Incultura y amoralidad, entonces. Así nos vieron, y lo que es más,
nos vimos durante todo el siglo pasado y el anterior. La historia
latinoamericana no puede entenderse sin ver el papel que cumplió en ella
la dicotomía “civilización y barbarie”. En su nombre, los intelectuales
y políticos del siglo XIX—por ejemplo, Juan Bautista Alberdi—llamaron a
transformarnos en europeos o, si esto era imposible, a eliminar la
sangre indígena o criolla por la fuerza.

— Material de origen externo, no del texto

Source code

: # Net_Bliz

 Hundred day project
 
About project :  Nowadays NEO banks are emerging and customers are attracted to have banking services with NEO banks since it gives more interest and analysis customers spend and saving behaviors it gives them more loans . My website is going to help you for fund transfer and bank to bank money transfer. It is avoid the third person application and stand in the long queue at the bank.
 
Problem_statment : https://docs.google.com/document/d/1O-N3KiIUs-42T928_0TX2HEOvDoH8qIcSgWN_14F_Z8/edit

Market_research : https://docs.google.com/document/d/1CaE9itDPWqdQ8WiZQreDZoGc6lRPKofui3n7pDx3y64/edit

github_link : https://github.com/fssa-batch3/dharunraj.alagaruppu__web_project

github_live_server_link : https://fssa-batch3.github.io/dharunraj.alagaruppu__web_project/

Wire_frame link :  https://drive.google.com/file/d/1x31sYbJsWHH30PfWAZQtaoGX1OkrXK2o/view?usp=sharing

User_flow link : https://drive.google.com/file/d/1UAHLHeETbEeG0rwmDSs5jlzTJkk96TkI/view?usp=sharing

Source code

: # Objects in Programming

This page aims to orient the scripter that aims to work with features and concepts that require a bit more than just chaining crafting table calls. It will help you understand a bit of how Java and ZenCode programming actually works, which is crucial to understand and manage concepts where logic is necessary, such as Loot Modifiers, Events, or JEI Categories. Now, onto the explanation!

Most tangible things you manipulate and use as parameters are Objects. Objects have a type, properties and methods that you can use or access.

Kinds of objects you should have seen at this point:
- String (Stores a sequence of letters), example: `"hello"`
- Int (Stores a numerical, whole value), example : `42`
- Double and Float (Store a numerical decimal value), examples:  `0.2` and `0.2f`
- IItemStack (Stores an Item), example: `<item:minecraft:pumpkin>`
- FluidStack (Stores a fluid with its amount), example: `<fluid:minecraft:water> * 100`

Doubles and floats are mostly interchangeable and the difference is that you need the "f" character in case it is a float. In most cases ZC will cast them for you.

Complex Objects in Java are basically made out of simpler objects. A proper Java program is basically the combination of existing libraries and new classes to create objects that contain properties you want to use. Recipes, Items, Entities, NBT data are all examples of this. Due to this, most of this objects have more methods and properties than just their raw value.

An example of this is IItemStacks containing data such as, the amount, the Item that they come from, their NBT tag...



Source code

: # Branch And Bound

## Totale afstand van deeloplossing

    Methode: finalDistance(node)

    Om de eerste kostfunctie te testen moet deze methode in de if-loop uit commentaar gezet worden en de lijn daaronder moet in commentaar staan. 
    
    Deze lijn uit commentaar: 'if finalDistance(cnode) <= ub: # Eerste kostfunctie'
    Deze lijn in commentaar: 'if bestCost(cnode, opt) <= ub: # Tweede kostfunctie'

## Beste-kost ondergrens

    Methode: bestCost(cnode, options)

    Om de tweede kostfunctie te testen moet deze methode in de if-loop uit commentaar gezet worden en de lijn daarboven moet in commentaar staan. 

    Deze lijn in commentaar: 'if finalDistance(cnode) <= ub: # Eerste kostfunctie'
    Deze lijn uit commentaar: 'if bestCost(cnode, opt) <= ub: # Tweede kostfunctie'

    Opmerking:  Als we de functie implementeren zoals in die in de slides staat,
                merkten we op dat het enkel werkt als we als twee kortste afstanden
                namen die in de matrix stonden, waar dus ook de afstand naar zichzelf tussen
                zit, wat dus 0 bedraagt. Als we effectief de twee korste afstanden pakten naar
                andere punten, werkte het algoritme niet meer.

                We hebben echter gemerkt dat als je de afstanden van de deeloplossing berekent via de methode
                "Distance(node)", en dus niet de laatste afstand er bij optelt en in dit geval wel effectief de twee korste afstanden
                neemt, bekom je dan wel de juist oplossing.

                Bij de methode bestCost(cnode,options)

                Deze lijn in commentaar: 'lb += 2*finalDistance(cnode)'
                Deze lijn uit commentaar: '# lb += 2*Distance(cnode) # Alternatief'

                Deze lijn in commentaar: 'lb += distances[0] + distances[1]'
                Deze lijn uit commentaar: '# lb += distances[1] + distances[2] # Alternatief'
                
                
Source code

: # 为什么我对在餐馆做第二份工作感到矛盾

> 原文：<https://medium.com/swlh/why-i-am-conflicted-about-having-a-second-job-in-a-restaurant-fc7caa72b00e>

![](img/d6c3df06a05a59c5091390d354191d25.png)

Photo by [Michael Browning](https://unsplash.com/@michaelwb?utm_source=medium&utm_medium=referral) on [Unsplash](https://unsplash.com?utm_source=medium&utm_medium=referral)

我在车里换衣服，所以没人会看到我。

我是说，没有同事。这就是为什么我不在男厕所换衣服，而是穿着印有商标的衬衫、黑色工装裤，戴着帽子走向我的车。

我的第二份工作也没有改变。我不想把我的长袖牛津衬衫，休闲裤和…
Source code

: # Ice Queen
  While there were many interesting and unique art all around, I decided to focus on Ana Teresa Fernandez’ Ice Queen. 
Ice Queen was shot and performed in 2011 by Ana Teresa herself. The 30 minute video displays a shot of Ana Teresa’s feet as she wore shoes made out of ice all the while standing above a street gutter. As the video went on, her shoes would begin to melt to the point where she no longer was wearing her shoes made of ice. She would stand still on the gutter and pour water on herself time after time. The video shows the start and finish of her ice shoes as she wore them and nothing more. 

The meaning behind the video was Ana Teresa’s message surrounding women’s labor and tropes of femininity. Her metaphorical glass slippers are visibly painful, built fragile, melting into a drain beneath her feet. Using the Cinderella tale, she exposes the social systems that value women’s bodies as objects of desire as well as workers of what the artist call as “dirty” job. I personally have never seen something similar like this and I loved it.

En el siglo XX,
pseudopensadores como Mario Vargas Llosa nos instan a ser ordenados,
previsibles y usar traje.
Hoy, es en la barbarie donde las culturas viven, se entremezclan,
se crean sin pudor y sin pedir permiso. Aquella entelequia que se
autodenomina arrogantemente “Occidente” cruje bajo el peso de sus
contradicciones, su inercia, y su miedo. Occidente teme al otro, sin
poder ver que el otro es él mismo. Europa teme tanto al otro que ha
eliminado la natalidad: inclusive los niños le son amenazantes, ¿o acaso
hay algo más bárbaro, irracional, demandante que un niño? Estados
Unidos se mira hacia adentro y lo que encuentra es un oscuro vacío de
frustración y violencia; es natural que ande pensando en encerrarse
detrás de un muro que empequeñecerá a la Muralla China. Basta.
Es decir: basta de pedir disculpas. Basta de colonialismo mental.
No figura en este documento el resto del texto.